Song by Metro Boomin, Travis Scott and 21 Savage

from the album Heroes & Villains
- Released: December 2, 2022
- Genre: Trap
- Length: 3:19
- Label: Boominati; Republic;
- Songwriters: Leland Wayne; Jacques Webster; Shéyaa Abraham-Joseph; Allen Ritter; Jacob Wilkinson-Smith; Peter Lee Johnson;
- Producers: Metro Boomin; Ritter; My Best Friend Jacob; Johnson (add.);

= Niagara Falls (Foot or 2) =

2022 song by Metro Boomin, Travis Scott and 21 Savage

"Niagara Falls (Foot or 2)" is a song by American record producer Metro Boomin, American rapper Travis Scott, and British-American rapper 21 Savage, from Metro's second studio album Heroes & Villains (2022). It was written by the artists alongside Allen Ritter, My Best Friend Jacob, and Peter Lee Johnson, the latter three producing it with Metro.

==Background==
Cactus Jack Records' Chase B and Travis Scott first previewed the song on their podcast .WAV Radio in October 2020. The song leaked in January 2021 on Spotify, but was soon removed from the platform. On November 30, 2022, Metro Boomin revealed on Twitter that the song would be on his album Heroes & Villains, which was then released a few days later.

==Composition==
The song features a trap beat with a "chilling" piano loop.

==Critical reception==
The song received generally positive reviews from critics.

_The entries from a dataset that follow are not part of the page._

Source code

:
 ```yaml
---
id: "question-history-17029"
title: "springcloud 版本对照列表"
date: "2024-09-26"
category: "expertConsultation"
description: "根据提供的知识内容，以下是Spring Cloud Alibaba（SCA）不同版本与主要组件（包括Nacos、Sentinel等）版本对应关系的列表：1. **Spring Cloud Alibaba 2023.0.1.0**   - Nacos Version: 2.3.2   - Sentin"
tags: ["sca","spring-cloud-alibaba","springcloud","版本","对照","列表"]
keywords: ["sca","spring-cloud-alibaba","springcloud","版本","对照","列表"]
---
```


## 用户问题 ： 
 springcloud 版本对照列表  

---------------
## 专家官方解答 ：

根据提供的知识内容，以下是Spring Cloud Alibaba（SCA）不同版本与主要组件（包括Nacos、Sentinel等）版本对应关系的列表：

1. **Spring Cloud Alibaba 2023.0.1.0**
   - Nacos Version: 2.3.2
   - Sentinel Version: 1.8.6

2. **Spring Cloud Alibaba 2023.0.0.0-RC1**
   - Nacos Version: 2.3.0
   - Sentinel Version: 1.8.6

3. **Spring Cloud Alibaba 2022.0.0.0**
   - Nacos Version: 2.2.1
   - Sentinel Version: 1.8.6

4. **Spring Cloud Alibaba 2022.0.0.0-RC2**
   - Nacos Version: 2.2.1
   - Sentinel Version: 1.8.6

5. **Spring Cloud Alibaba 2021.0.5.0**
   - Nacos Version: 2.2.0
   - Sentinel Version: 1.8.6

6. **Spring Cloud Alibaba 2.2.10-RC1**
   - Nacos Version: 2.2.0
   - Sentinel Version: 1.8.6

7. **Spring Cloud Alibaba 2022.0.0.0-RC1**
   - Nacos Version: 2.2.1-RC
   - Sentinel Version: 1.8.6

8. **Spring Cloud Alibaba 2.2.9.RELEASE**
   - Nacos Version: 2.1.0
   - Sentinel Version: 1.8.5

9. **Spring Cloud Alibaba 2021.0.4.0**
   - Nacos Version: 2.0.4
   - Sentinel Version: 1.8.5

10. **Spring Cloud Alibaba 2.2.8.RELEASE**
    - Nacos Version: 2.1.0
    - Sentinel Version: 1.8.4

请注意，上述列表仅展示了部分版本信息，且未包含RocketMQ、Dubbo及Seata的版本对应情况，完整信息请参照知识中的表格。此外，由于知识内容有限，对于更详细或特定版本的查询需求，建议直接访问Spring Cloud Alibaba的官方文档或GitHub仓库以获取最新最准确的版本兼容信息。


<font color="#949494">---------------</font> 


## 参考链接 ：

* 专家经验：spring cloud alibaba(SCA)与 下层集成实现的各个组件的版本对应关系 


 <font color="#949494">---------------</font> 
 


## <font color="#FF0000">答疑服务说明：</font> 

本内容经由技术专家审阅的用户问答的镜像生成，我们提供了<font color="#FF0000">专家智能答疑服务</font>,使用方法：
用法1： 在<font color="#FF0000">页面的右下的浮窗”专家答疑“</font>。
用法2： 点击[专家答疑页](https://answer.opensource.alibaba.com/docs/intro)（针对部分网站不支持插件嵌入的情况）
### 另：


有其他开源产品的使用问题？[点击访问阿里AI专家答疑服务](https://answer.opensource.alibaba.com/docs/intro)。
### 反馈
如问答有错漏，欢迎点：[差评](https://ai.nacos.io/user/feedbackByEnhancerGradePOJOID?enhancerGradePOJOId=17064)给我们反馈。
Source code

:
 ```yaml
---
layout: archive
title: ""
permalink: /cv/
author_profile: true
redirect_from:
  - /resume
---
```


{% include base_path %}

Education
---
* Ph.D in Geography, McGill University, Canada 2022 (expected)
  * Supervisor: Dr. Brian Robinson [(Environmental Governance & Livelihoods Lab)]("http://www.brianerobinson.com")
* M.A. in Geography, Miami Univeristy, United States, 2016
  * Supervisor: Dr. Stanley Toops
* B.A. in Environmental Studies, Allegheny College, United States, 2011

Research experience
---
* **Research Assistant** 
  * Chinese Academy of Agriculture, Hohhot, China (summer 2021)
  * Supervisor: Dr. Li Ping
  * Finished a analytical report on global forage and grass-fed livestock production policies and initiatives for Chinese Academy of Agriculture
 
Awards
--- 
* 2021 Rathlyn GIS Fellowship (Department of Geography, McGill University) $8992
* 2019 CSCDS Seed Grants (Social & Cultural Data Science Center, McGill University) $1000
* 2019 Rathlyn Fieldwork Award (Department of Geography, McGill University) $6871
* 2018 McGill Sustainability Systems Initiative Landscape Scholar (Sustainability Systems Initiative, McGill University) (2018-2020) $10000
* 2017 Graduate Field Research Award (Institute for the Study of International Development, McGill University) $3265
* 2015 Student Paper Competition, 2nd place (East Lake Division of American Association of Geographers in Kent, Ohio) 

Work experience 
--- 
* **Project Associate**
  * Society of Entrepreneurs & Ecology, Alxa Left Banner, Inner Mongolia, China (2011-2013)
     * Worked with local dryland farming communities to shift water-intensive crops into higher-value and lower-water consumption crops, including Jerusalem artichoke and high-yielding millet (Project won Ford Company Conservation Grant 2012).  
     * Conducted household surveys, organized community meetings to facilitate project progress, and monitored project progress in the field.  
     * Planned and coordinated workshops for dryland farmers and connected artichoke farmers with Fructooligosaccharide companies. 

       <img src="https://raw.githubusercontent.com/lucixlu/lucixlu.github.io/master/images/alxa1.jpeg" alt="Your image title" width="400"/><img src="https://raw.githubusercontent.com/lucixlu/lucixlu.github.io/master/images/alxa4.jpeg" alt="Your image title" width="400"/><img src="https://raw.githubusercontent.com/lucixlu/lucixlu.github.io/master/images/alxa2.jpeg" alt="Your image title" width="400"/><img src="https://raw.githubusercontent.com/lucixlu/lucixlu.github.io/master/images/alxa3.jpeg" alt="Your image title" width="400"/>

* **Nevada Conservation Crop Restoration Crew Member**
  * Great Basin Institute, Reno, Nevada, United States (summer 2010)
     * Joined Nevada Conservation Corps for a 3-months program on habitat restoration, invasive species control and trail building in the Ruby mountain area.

Robin Murray of Clash wrote, "'Niagara Falls (Foot Or 2)' is a real highlight – it's never less than entertaining." Mosi Reeves commented on 21 Savage's line "Mike Vick, number 7, I'm a dog", calling it a "funny" reference to the Bad Newz Kennels dog fighting investigation. Hamza Riaz regarded the song as one of the best tracks from Heroes & Villains.

==Charts==

===Weekly charts===

Weekly chart performance for "Niagara Falls (Foot or 2)"
| Chart (2022) | Peak position |
|---|---|
| Australia (ARIA) | 43 |
| Canada Hot 100 (Billboard) | 8 |
| France (SNEP) | 154 |
| Global 200 (Billboard) | 21 |
| Greece (Billboard) | 10 |
| Iceland (Billboard) | 19 |
| Ireland (IRMA) | 32 |
| Luxembourg (Billboard) | 25 |
| Netherlands (Single Top 100) | 74 |
| New Zealand (Recorded Music NZ) | 37 |
| Portugal (Billboard) | 15 |
| Romania (Billboard) | 14 |
| South Africa (Billboard) | 17 |
| Switzerland (Schweizer Hitparade) | 28 |
| UK Singles (OCC) | 46 |
| US Billboard Hot 100 | 27 |
| US Hot R&B/Hip-Hop Songs (Billboard) | 8 |

===Year-end charts===

Year-end chart performance for "Niagara Falls (Foot or 2)"
| Chart (2023) | Position |
|---|---|
| US Hot R&B/Hip-Hop Songs (Billboard) | 72 |

==Certifications==

Certifications for "Niagara Falls (Foot or 2)"
| Region | Certification | Certified units/sales |
| Australia (ARIA) | Platinum | 70,000^{‡} |
| Canada (Music Canada) | Platinum | 80,000^{‡} |
| New Zealand (RMNZ) | Platinum | 30,000^{‡} |
| Poland (ZPAV) | Gold | 25,000^{‡} |
| United Kingdom (BPI) | Silver | 200,000^{‡} |
Streaming
| Greece (IFPI Greece) | Gold | 1,000,000^{†} |
^{‡} Sales+streaming figures based on certification alone. ^{†} Streaming-only figures based on certification alone.